# Hougham Battery Deep level shelter Dover - August 2016



## Newage (Aug 13, 2016)

Hi all

I`v wanted to do this site for ages, I was told years ago that Hougham never had a deep level shelter, this is marked on the battery plan as "Aid station/Air raid shelter", it`s not as big as some of the underground shelters and the shelter layout plan on the inter-web is wrong.

It`s not the place you would just stumble across so thanks to Slim Jim and Fluffy.
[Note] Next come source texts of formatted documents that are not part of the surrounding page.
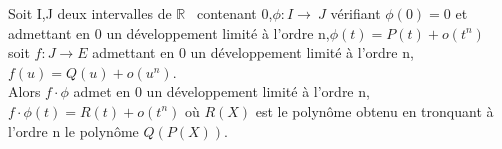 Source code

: %
%
%
\begin{thm}
Soit I,J deux intervalles de $\mathbb{R}$~ contenant 0,$ \phi : I \rightarrow~ J$
vérifiant $\phi(0) = 0$ et admettant en 0 un développement limité à l'ordre
n,$ \phi(t) = P(t) + o(t^n)$\\
soit $f : J \rightarrow E$ admettant en 0 un
développement limité à l'ordre n, $f(u) = Q(u) + o(u^n)$. 
\\
Alors $f \cdot \phi$ admet en 0 un développement limité à l'ordre n, $f \cdot \phi(t) = R(t) +
o(t^n)$ où $R(X)$ est le polynôme obtenu en tronquant à l'ordre
n le polynôme $Q(P(X))$.
\end{thm}
%
%
%
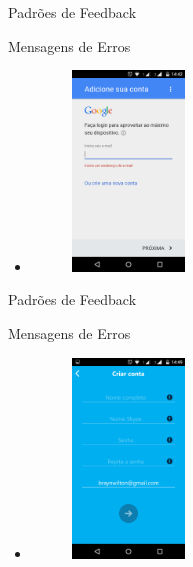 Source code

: \begin{frame}{Padrões de Feedback}
\begin{block}{Mensagens de Erros}
  \begin{itemize}
    \item<1-> \begin{figure}
    \includegraphics[width=3cm]{figuras/error/error3}
    \end{figure}
  \end{itemize}
\end{block}
\end{frame}

\begin{frame}{Padrões de Feedback}
\begin{block}{Mensagens de Erros}
  \begin{itemize}
    \item<1-> \begin{figure}
    \includegraphics[width=3cm]{figuras/error/error4}
    \end{figure}
  \end{itemize}
\end{block}
\end{frame}

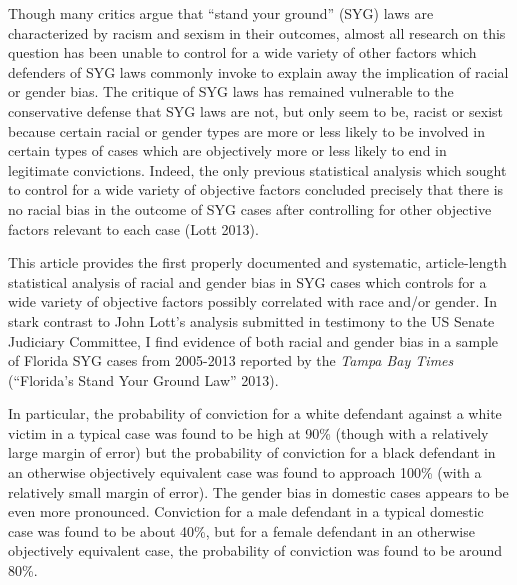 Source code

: \documentclass[12pt,article]{article}
\begin{document}
Though many critics argue that ``stand your ground'' (SYG) laws are
characterized by racism and sexism in their outcomes, almost all
research on this question has been unable to control for a wide variety
of other factors which defenders of SYG laws commonly invoke to explain
away the implication of racial or gender bias. The critique of SYG laws
has remained vulnerable to the conservative defense that SYG laws are
not, but only seem to be, racist or sexist because certain racial or
gender types are more or less likely to be involved in certain types of
cases which are objectively more or less likely to end in legitimate
convictions. Indeed, the only previous statistical analysis which sought
to control for a wide variety of objective factors concluded precisely
that there is no racial bias in the outcome of SYG cases after
controlling for other objective factors relevant to each case (Lott
2013).

This article provides the first properly documented and
systematic, article-length statistical analysis of racial and gender
bias in SYG cases which controls for a wide variety of objective factors
possibly correlated with race and/or gender. In stark contrast to John
Lott's analysis submitted in testimony to the US Senate Judiciary
Committee, I find evidence of both racial and gender bias in a sample of
Florida SYG cases from 2005-2013 reported by the \emph{Tampa Bay Times}
(``Florida's Stand Your Ground Law'' 2013).

In particular, the probability of conviction for a white defendant
against a white victim in a typical case was found to be high at 90\%
(though with a relatively large margin of error) but the probability of
conviction for a black defendant in an otherwise objectively equivalent
case was found to approach 100\% (with a relatively small margin of
error). The gender bias in domestic cases appears to be even more
pronounced. Conviction for a male defendant in a typical domestic case
was found to be about 40\%, but for a female defendant in an otherwise
objectively equivalent case, the probability of conviction was found to
be around 80\%.
\end{document}
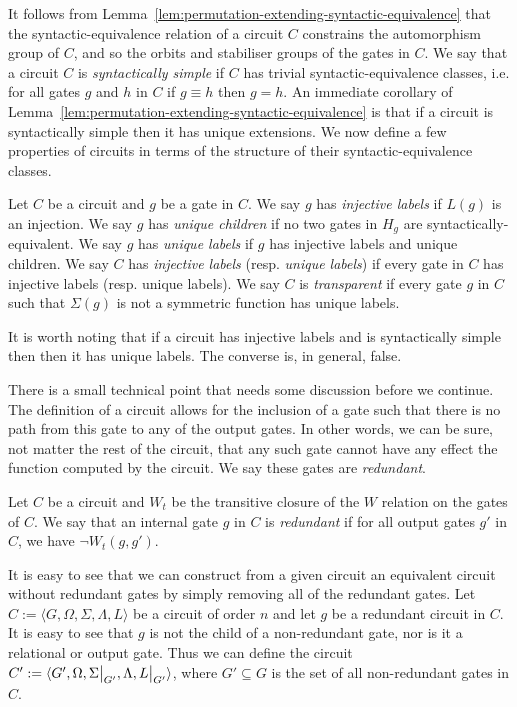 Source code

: \documentclass[../paper.tex]{subfiles}
\begin{document}
It follows from Lemma~\ref{lem:permutation-extending-syntactic-equivalence} that
the syntactic-equivalence relation of a circuit $C$ constrains the automorphism
group of $C$, and so the orbits and stabiliser groups of the gates in $C$. We
say that a circuit $C$ is \emph{syntactically simple} if $C$ has trivial
syntactic-equivalence classes, i.e. for all gates $g$ and $h$ in $C$ if $g
\equiv h$ then $g = h$. An immediate corollary of
Lemma~\ref{lem:permutation-extending-syntactic-equivalence} is that if a circuit
is syntactically simple then it has unique extensions. We now define a few
properties of circuits in terms of the structure of their syntactic-equivalence
classes.

\begin{definition}
  Let $C$ be a circuit and $g$ be a gate in $C$. We say $g$ has \emph{injective
    labels} if $L(g)$ is an injection. We say $g$ has \emph{unique children} if
  no two gates in $H_g$ are syntactically-equivalent. We say $g$ has
  \emph{unique labels} if $g$ has injective labels and unique children. We say
  $C$ has \emph{injective labels} (resp. \emph{unique labels}) if every gate in
  $C$ has injective labels (resp. unique labels). We say $C$ is
  \emph{transparent} if every gate $g$ in $C$ such that $\Sigma(g)$ is not a
  symmetric function has unique labels.
\end{definition}

It is worth noting that if a circuit has injective labels and is syntactically
simple then then it has unique labels. The converse is, in general, false.

There is a small technical point that needs some discussion before we continue.
The definition of a circuit allows for the inclusion of a gate such that there
is no path from this gate to any of the output gates. In other words, we can be
sure, not matter the rest of the circuit, that any such gate cannot have any
effect the function computed by the circuit. We say these gates are
\emph{redundant}.

\begin{definition}
  Let $C$ be a circuit and $W_t$ be the transitive closure of the $W$ relation
  on the gates of $C$. We say that an internal gate $g$ in $C$ is
  \emph{redundant} if for all output gates $g'$ in $C$, we have $\neg W_t (g,
  g')$.
\end{definition}

It is easy to see that we can construct from a given circuit an equivalent
circuit without redundant gates by simply removing all of the redundant gates.
Let $C := \langle G, \Omega, \Sigma, \Lambda, L \rangle$ be a circuit of order
$n$ and let $g$ be a redundant circuit in $C$. It is easy to see that $g$ is not
the child of a non-redundant gate, nor is it a relational or output gate. Thus
we can define the circuit $C' := \langle G', \Omega, \restr{\Sigma}{G'},
\Lambda, \restr{L}{G'} \rangle$, where $G' \subseteq G$ is the set of all
non-redundant gates in $C$.
\end{document}
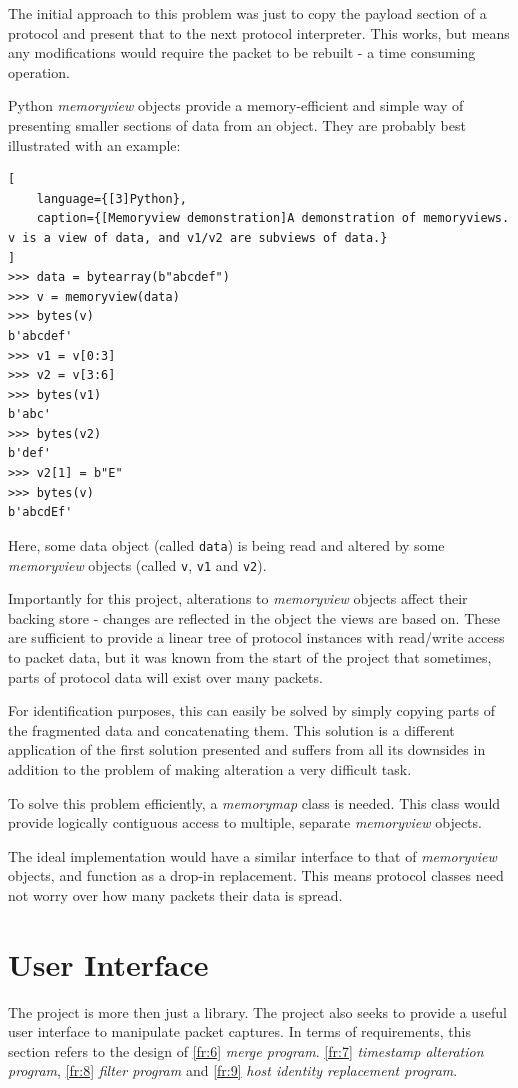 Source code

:\documentclass[10pt,a4paper,notitlepage]{report}
\begin{document}
The initial approach to this problem was just to copy the payload section of a protocol and present that to the next protocol interpreter. This works, but means any modifications would require the packet to be rebuilt - a time consuming operation.

Python \emph{memoryview} objects provide a memory-efficient and simple way of presenting smaller sections of data from an object. They are probably best illustrated with an example:
\begin{lstlisting}[
	language={[3]Python},
   	caption={[Memoryview demonstration]A demonstration of memoryviews. v is a view of data, and v1/v2 are subviews of data.}
]
>>> data = bytearray(b"abcdef")
>>> v = memoryview(data)
>>> bytes(v)
b'abcdef'
>>> v1 = v[0:3]
>>> v2 = v[3:6]
>>> bytes(v1)
b'abc'
>>> bytes(v2)
b'def'
>>> v2[1] = b"E"
>>> bytes(v)
b'abcdEf'
\end{lstlisting}
Here, some data object (called \texttt{data}) is being read and altered by some \emph{memoryview} objects (called \texttt{v}, \texttt{v1} and \texttt{v2}).

Importantly for this project, alterations to \emph{memoryview} objects affect their backing store - changes are reflected in the object the views are based on. These are sufficient to provide a linear tree of protocol instances with read/write access to packet data, but it was known from the start of the project that sometimes, parts of protocol data will exist over many packets.

For identification purposes, this can easily be solved by simply copying parts of the fragmented data and concatenating them. This solution is a different application of the first solution presented and suffers from all its downsides in addition to the problem of making alteration a very difficult task.

To solve this problem efficiently, a \emph{memorymap} class is needed. This class would provide logically contiguous access to multiple, separate \emph{memoryview} objects.

The ideal implementation would have a similar interface to that of \emph{memoryview} objects, and function as a drop-in replacement. This means protocol classes need not worry over how many packets their data is spread.

\section{User Interface}
The project is more then just a library. The project also seeks to provide a useful user interface to manipulate packet captures. In terms of requirements, this section refers to the design of \ref{fr:6} \emph{merge program}. \ref{fr:7} \emph{timestamp alteration program}, \ref{fr:8} \emph{filter program} and \ref{fr:9} \emph{host identity replacement program}.
\end{document}
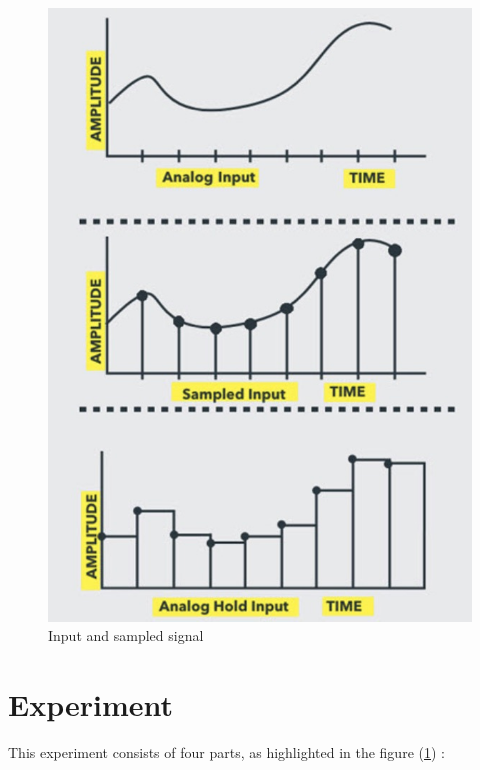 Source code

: \documentclass[a4paper, amsfonts, amssymb, amsmath, reprint, showkeys, nofootinbib, twoside]{revtex4-1}
\begin{document}
 \begin{figure}[H]
 	\centering
 	\includegraphics[scale=0.2]{sh} 
 	\caption{Input and sampled signal }
 	\label{1}
 \end{figure}
\section{Experiment}
This experiment consists of four parts, as highlighted in the figure (\ref{1}) :
\end{document}
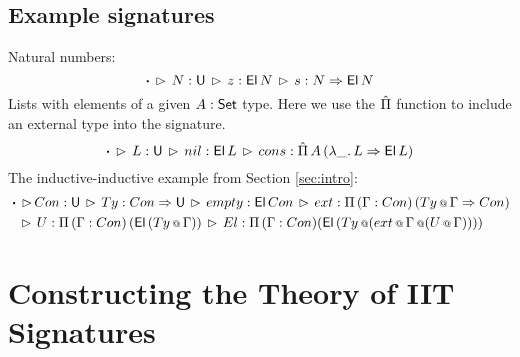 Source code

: \documentclass[a4paper,UKenglish,cleveref, autoref]{lipics-v2019}
\begin{document}
\subsection{Example signatures}

Natural numbers:
\[
\boldsymbol{\cdot}\,\rhd\,N:\mathsf{U}\,\rhd\,z : \mathsf{El}\,N\,\rhd\,s : N \Rightarrow \mathsf{El}\,N
\]
Lists with elements of a given $A : \mathsf{Set}$ type. Here we use the $\hat{\Pi}$ function
to include an external type into the signature.
\[
\boldsymbol{\cdot}\,\rhd\,L:\mathsf{U}\,\rhd\,nil : \mathsf{El}\,L\,\rhd\,
      cons : \hat{\Pi}\,A\,(\lambda \_.\, L\Rightarrow \mathsf{El}\,L)
\]
The inductive-inductive example from Section \ref{sec:intro}:
\begin{alignat*}{3}
  & \boldsymbol{\cdot} \,\rhd\,Con : \mathsf{U}\,\rhd\,Ty : Con\Rightarrow\mathsf{U}\,\rhd\,empty : \mathsf{El}\,Con\,\rhd\,ext : \Pi\,(\Gamma : Con)\,(Ty\mathop{{\scriptstyle @}}\Gamma \Rightarrow Con) \\
  & \hspace{0.5em}\,\rhd\, U : \Pi\,(\Gamma:Con)\,(\mathsf{El}\,(Ty\mathop{{\scriptstyle @}}\Gamma))
    \,\rhd\,El : \Pi\,(\Gamma : Con)(\mathsf{El}\,(Ty\mathop{{\scriptstyle @}}(ext\mathop{{\scriptstyle @}}\Gamma\mathop{{\scriptstyle @}} (U\mathop{{\scriptstyle @}}\Gamma))))
\end{alignat*}

\section{Constructing the Theory of IIT Signatures}
\label{sec:ambroise}





\end{document}
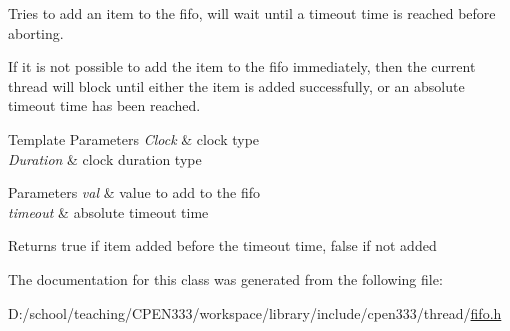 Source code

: Tries to add an item to the fifo, will wait until a timeout time is reached before aborting. 

If it is not possible to add the item to the fifo immediately, then the current thread will block until either the item is added successfully, or an absolute timeout time has been reached.


\begin{DoxyTemplParams}{Template Parameters}
{\em Clock} & clock type \\
\hline
{\em Duration} & clock duration type \\
\hline
\end{DoxyTemplParams}

\begin{DoxyParams}{Parameters}
{\em val} & value to add to the fifo \\
\hline
{\em timeout} & absolute timeout time \\
\hline
\end{DoxyParams}
\begin{DoxyReturn}{Returns}
{\ttfamily true} if item added before the timeout time, {\ttfamily false} if not added 
\end{DoxyReturn}


The documentation for this class was generated from the following file\+:\begin{DoxyCompactItemize}
\item 
D\+:/school/teaching/\+C\+P\+E\+N333/workspace/library/include/cpen333/thread/\hyperlink{thread_2fifo_8h}{fifo.\+h}\end{DoxyCompactItemize}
Again built in WW2 and part of the Hougham battery complex, it lies deep under the magazines and gun pits.
Two of the 3 entrance ways have been back filled and covered over, it did see a new life when it was used by the fire service as a training location for the then new channel tunnel, bits and bobs of there time are still down there.
It is wet at the far end and quite messy, one of the things I love about this place is no "PIKE 77", for those that have "done" Dover you will know what I`m on about.

Pictures.........


Looking down the last open entrance way.
1






2





3





Looking along the main and longest tunnel (oh it great when a train goes under the shelter - NOT)
4





Looking up at one of the back filled entrances.
5





Some general crap found at the far end of the shelter, this is the wet end.
6





Well that`s about it, just time for one quick arty picture, trying a different way of using lighting.






Well there you go, thanks for looking all comments are most welcome.
If you want too see more head over to :-

https://www.flickr.com/photos/newage2/albums/72157671465014482/with/28332958163/

Cheers Newage


----------



## King Al (Aug 13, 2016)

Cool pics Newage, great to see this one is still in such good condition


----------



## zender126 (Aug 13, 2016)

Nice one!
The length of the main tunnel is impressive,I thought the blocked entrances were unusually steep compared to other places nearby


----------



## Kacy_M (Aug 13, 2016)

I definitely wouldn't go here by myself! Awesome pics, really enjoyed looking at these


----------



## Brewtal (Aug 17, 2016)

Mate that is really well done - all of those pics are cracking but that last one is something else! Nice one!


----------



## SlimJim (Aug 18, 2016)

That's another deep shelter crossed off the list then  Thanks for the shout!


----------



## Dick Derpin (Aug 18, 2016)

Love how tucked away the entrance is to this place.
Nice photos, especially like the last shot


----------



## ReverendJT (Aug 19, 2016)

An interesting report and these pictures are fantastic! How are they lit?


----------



## Newage (Aug 19, 2016)

For a bit of camera gen.

To give the maximum depth of field I set my lens to f11 - f13 (it's a 10mm to 24mm f4.5)
The shutter speed is then set to 30 seconds.
I use a Lenser P7 LED Touch to light the scene.

Iv just picked up a Lenser P17.2 much bigger and a better spot, the good thing about the
Lenser torches is that they give a nice white light.

Then trial and error, if need be take the shot over and over till I'm happy.

Cheers newage


----------



## outkast (Nov 6, 2016)

" one of the things I love about this place is no "PIKE 77", for those that have "done" Dover you will know what I`m on about."

you mean Ronnie pike, we found his full name and address on one of the magazine walls at slough fort.


----------



## SlimJim (Nov 7, 2016)

outkast said:


> " one of the things I love about this place is no "PIKE 77", for those that have "done" Dover you will know what I`m on about."
> 
> you mean Ronnie pike, we found his full name and address on one of the magazine walls at slough fort.



Care to share, so we can go and rumble him?  That bloke needs a good shoeing!


----------



## Newage (Nov 7, 2016)

Ronnie PIKE, always wondered who he was, he`s been there done that and got the tee shire.

Cheers Newage


----------



## flyboys90 (Nov 7, 2016)

Awesome tunnel and amazing condition.


----------



## Malenis (Nov 9, 2016)

Enjoyed this

PS:Last pic is ace!!


----------



## Conrad (Nov 9, 2016)

Woops missed this post when you first stuck it up, I do love a deep shelter nicely done .


----------



## Dirus_Strictus (Nov 10, 2016)

outkast said:


> " one of the things I love about this place is no "PIKE 77", for those that have "done" Dover you will know what I`m on about." you mean Ronnie pike, we found his full name and address on one of the magazine walls at slough fort.



I would think that in 2116, Mr Pike's contributions will just be viewed in the same way as we now view the Medieval and Victorian graffiti one can stumble across in various caves, cellars and undercrofts around the UK. Gone on for hundreds of years and, due to human nature, will continue.


----------